Liberian peace activist Leymah Gbowee was one of three women to be awarded the Nobel Peace Prize this morning. According to the Nobel committee, Leymah was honored for mobilizing women “across ethnic and religious dividing lines to bring an end to the long war in Liberia, and to ensure women’s participation in elections.” Leymah is a founding member of the Women in Peacebuilding Program/West African Network for Peacebuilding (WIPNET/WANEP). The other Peace Prize recipients were Liberian President Ellen Johnson Sirleaf and democracy activist Tawakkul Karman of Yemen.
Women of the ELCA has a long relationship with Leymah: She was a keynote speaker at the Triennial Gathering in Spokane,Wash., in July. She recently visited the churchwide office of Women of the ELCA in Chicago while on tour promoting her new book, Mighty Be Our Powers: How Sisterhood, Prayer, and Sex Changed a Nation at War. We hosted her for a presentation at the Lutheran Center on September 19.

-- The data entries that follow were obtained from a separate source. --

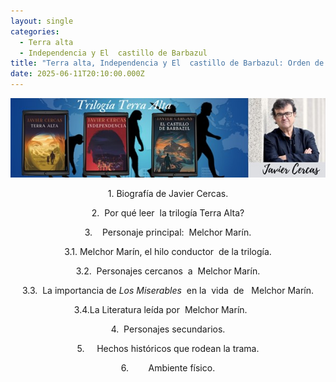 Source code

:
```yaml
---
layout: single
categories:
  - Terra alta
  - Independencia y El  castillo de Barbazul
title: "Terra alta, Independencia y El  castillo de Barbazul: Orden de análisis"
date: 2025-06-11T20:10:00.000Z
---
```

![](/assets/img/banner.jpg)


<center>1. Biografía
de Javier Cercas.



2.  Por qué leer 
la trilogía Terra Alta?


3.    Personaje
principal:  Melchor Marín. 


3.1. Melchor Marín, el hilo conductor  de la trilogía.


3.2.  Personajes cercanos  a  Melchor
Marín. 


3.3.  La importancia de *Los
Miserables*  en la  
vida 
de   Melchor Marín.


3.4.La Literatura leída por  Melchor Marín.       


4.  Personajes
secundarios.


5.     Hechos
históricos que rodean la trama.


6.        Ambiente
físico.</center>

Lutheran women first learned of the Liberian women’s peace efforts in the January/February 2004 issue of Lutheran Woman Today (now Gather) magazine in an article “Lutheran Liberian Women Unify for Peace,” written Eva Jensen, former ELCA global mission personnel. Eva wrote,
“Leymah Gbowee, president of the women’s organization at St. Peter’s Lutheran Church in the capital city of Monrovia, and Comfort Freeman, president of the National Lutheran Church Women in Liberia, began organizing WIPNET Liberia in June 2002. In their daily life and work, Gbowee and Freeman recognize the reality that Liberia’s people — individually and collectively — have been traumatized by war.
‘By virtue of where we sit, the people of Liberia have hope,’ said Gbowee, referring to the women who began their daily sit-in for peace in mid-April on the Monrovia Airfield next to the main road leading into the city. Under the hot sun and in pouring rain, the women of Liberia gathered to convey their commitment to peace. They gathered to protest the actions of all who perpetuate Liberia’s violent civil war. ‘Some say we are an embarrassment to the government,’ Gbowee continued, ‘but sun and rain are better than the bullets of war. Our vision is for the unity of families and the elimination of hunger and disease. We believe God’s hands are under us in this effort now. God has turned ears toward us.’”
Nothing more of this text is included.